To solve that problem Lone Star Grillz eliminated their old style 20" pipe grills and replaced it with 20" series that use a hexagonal cross section that yields much better grill cross section and space.  In addition the firebox on the LSG is  much more multipurpose than the KAT.  The LSG has much better wheels as well and would be helpful in getting it down your narrow plywood tiled alley.   It also appears that you would pay a premium of $500 dollars on list price for the KAT vs the LSG.   Granted the freight cost will be more but there's no sales tax on the LSG.  







Forgive me for encouraging you to be certain that the KAT is the right answer for your situation.


----------



## ofelles (Feb 20, 2020)

That is a narrow space.  Have you considered or is it possible to move it thru the house?  I have moved both my Yoder (400#)  and my Klose (650) thru my house be cause of soft uneven terrain down the sides.  Lay down some particle board or plywood to protect the floor.  Have a 950# cookr comoing and will do the same thing.
Good luck!  Frieght for my LSG cabinet is $560, so you're lucky.


----------



## kevin james (Feb 20, 2020)

For better or worse... it's done. The order has been placed for the 48x24 

Thanks for all the help everyone!


----------



## Alphonse (Feb 20, 2020)

Okay - congratulations!  Now for the long wait!

You will enjoy that cooker.  It appears to be very well built.


----------



## sawhorseray (Feb 20, 2020)

Congrats Kevin, it should serve well for many years to come! RAY


----------



## flatbroke (Feb 21, 2020)

kevin james said:


> For better or worse... it's done. The order has been placed for the 48x24
> 
> Thanks for all the help everyone!


You made the right call. Congratulations


----------



## smokin peachey (Feb 21, 2020)

kevin james said:


> For better or worse... it's done. The order has been placed for the 48x24
> 
> Thanks for all the help everyone!


Good choice! Now when does it arrive?


----------



## Winterrider (Feb 21, 2020)

Good luck, I hope they can get it in there for you.


----------



## kevin james (Feb 21, 2020)

Thanks everyone. The wait time is 8-10 weeks so I  should have it around the beginning of May.

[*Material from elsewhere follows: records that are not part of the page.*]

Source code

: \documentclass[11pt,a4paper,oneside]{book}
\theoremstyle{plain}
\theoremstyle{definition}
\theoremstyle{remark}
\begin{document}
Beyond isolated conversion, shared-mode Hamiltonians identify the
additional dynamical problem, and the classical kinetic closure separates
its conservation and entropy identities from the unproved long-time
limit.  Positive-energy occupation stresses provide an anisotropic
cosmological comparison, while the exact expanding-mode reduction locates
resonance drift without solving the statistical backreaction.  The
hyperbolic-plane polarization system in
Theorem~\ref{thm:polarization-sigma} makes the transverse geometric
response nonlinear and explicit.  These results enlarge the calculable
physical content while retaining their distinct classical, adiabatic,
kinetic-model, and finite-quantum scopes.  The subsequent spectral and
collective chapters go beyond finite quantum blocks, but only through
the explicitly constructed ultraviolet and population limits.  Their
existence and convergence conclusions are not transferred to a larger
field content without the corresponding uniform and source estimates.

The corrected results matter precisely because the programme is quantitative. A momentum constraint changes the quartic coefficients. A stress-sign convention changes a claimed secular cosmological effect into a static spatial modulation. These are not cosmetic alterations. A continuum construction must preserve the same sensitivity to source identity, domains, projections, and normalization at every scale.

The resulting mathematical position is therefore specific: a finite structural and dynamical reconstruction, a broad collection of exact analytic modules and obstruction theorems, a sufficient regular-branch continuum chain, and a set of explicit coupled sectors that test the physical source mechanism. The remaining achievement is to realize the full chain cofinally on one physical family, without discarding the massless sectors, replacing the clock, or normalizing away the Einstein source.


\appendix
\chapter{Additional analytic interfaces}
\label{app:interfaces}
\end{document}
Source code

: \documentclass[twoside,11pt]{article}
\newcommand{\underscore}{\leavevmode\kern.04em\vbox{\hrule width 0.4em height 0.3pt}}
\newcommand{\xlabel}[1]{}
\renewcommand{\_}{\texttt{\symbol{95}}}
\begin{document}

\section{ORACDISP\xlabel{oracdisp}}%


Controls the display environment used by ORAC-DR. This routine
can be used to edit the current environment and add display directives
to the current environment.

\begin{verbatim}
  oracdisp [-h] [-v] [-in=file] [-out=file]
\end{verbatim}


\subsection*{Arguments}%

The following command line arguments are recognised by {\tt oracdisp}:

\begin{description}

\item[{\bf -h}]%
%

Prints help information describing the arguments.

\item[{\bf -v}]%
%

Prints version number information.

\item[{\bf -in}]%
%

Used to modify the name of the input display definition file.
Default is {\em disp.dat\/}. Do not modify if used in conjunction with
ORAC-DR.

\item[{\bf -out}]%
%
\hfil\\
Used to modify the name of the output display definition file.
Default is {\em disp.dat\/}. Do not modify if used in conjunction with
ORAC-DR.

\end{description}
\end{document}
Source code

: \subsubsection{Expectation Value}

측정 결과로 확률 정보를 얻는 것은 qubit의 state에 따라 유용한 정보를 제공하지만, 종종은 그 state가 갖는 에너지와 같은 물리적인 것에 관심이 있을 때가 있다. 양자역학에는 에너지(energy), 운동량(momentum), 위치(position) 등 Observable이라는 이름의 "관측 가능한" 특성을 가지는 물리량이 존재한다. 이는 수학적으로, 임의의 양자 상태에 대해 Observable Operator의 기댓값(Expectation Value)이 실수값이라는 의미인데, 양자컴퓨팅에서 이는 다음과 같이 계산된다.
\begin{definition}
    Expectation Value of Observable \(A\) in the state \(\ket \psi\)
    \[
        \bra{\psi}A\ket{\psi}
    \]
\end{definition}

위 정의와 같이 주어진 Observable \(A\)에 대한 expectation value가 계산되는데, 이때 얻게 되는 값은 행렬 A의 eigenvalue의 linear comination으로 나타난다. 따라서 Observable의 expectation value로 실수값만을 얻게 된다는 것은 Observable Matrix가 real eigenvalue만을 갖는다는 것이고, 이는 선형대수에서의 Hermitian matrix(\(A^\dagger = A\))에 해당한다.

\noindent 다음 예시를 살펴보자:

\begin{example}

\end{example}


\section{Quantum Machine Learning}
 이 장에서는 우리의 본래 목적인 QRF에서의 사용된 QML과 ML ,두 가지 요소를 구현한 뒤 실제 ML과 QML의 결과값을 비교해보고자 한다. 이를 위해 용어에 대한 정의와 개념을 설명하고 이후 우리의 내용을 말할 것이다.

I spoke to Ken last night and he told me he did not want to push me in one direction or another, but he told me again that as long as my measurements are correct, he is positive he can get either one into my yard. So I got the measuring tape out and confirmed all the measurements and it should be good. In a worst case scenario I will have them bring it through the house as recommended by ofelles.


----------



## seenred (Feb 21, 2020)

kevin james said:


> For better or worse... it's done. The order has been placed for the 48x24
> 
> Thanks for all the help everyone!



Nice Kevin! 

Congrats on the new pit!  I wasn't really familiar with this pit maker until very recently...he definitely makes some good looking smokers!  And it's really nice that he's right there in Cali so you don't have break your budget with freight charges from Georgia, Texas, etc.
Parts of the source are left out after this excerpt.